Here’s what I thinko about Cinco

White folks in sombreros and serapes. Spanglish beer commercials every few minutes. Yup, pretty ridiculous, señor.

I agree with most of my friend Gustavo Arellano’s roiling denunciation of Cinco de Mayo, mas o menos.

He says it’s ridiculous, only serves some limited purposes as far as educating about the evils of Imperialism, or the promotion of self-determination, y todo eso. Battle of Puebla my ear. Sure. OK, guey.

However, I think Gustavo misses one big fat Manuel’s El Tepeyac Hollenbeck Burrito-sized point: We’ve got to celebrate with the holidays we have. Not the holidays we want.

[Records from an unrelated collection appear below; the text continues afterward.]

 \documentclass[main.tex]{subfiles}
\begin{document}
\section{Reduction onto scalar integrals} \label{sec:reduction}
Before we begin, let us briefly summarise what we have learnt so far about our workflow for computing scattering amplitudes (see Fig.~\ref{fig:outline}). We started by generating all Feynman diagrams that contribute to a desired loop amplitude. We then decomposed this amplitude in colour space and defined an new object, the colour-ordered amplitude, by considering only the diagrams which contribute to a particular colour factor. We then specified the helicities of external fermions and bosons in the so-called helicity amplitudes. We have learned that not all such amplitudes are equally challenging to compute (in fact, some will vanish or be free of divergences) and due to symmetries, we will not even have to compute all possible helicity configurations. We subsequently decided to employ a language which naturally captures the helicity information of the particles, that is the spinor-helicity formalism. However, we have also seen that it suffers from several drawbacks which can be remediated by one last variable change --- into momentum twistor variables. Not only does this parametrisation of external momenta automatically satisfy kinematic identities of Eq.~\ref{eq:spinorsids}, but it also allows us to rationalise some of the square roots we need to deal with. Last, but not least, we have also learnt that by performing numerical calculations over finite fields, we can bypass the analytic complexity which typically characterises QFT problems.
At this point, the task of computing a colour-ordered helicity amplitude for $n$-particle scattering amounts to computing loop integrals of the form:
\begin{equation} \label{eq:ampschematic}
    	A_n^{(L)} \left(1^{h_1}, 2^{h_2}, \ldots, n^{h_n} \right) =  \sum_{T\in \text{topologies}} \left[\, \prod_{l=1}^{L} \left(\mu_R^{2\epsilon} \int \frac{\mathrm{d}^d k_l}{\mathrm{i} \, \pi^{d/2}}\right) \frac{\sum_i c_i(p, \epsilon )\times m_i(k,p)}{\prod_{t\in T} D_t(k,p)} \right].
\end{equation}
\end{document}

Of course, Cinco de Mayo’s obvious lack of historical importance, or its token educational moments we observe between gulps of margaritas are not exactly guacamole con gravitas.

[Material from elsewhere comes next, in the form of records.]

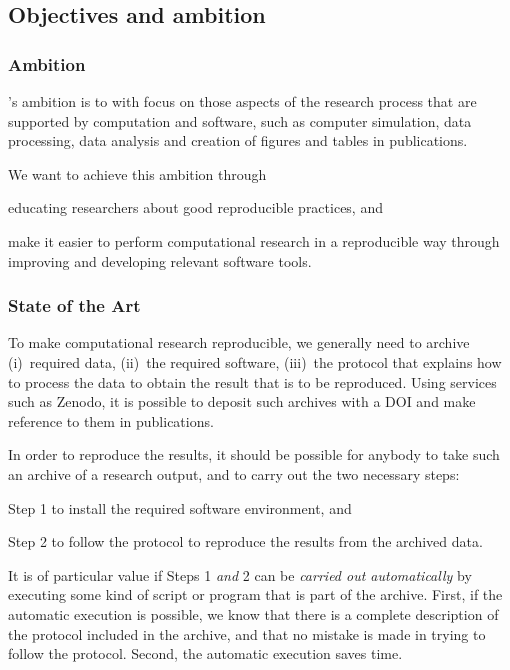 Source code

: \subsection{Objectives and ambition}

\subsubsection{Ambition}

\TheProject's ambition is to  with focus on those aspects of the research process that
are supported by computation and software, such as computer simulation, data
processing, data analysis and creation of figures and tables in publications.

We want to achieve this ambition through
\begin{compactitem}
\item educating researchers about good reproducible practices, and
\item make it easier to perform computational research in a reproducible way
  through improving and developing relevant software tools.
\end{compactitem}

\subsubsection{State of the Art}

To make computational research reproducible, we generally need to archive
(i)~required data, (ii)~the required software, (iii)~the protocol that explains
how to process the data to obtain the result that is to be reproduced. Using
services such as Zenodo, it is possible to deposit such archives with a DOI and
make reference to them in publications.

In order to reproduce the results, it should be possible for anybody to take such an archive of a research
output, and to carry out the two necessary steps:
\begin{compactitem}
\item Step 1 to install the required software environment, and
\item Step 2 to follow the protocol to reproduce the results from the archived data.
\end{compactitem}

It is of particular value if Steps 1 \emph{and} 2 can be \emph{carried out
  automatically} by executing some kind of script or program that is part of the
archive. First, if the automatic execution is possible, we know that there is a
complete description of the protocol included in the archive, and that no
mistake is made in trying to follow the protocol. Second, the automatic
execution saves time.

We are in the land of Pochos. The USA! This is the place where traditions come to die — and eventually be reborn. Cinco de Mayo is our St. Patrick’s Day, when folks all playfully claim Irish ancestry. It’s also like a Thanksgiving, in the sense that probably many Americans imagine themselves as brave Pilgrims, stoically puritanical but oh so ready to share the bounty of the land with the Indians (from whose land the bounty came.)

It’s like a Fourth of July, in the sense that most Americans claim to be patriotic and proud citizens, but would probably be whooped at a civics test by any DREAMer.

We are blessed by the now national Taco Tuesday known as Cinco de Mayo not because it’s a hugely important event in Mexican history. If I only had a dollar for every condescending gringo who ever snidely informed me, “They don’t even celebrate Cinco de Mayo in Mexico. DID YOU KNOW THAT?” (A few condescending brownies have told me the same thing).

As I heard it, Cinco is only a holiday because Chicano college students in the late 60s wanted their colleges to have a holiday to honor their Mexican heritage and presence on campus, and Mexican Independence Day (September 16) was not always available or convenient to schools just getting started in the Fall. So, it’s not a big mystery, nor a conspiracy by alcohol companies, nor a plot to sell more sombreros and fake mustaches. But Cinco is a blessing for all those schemes.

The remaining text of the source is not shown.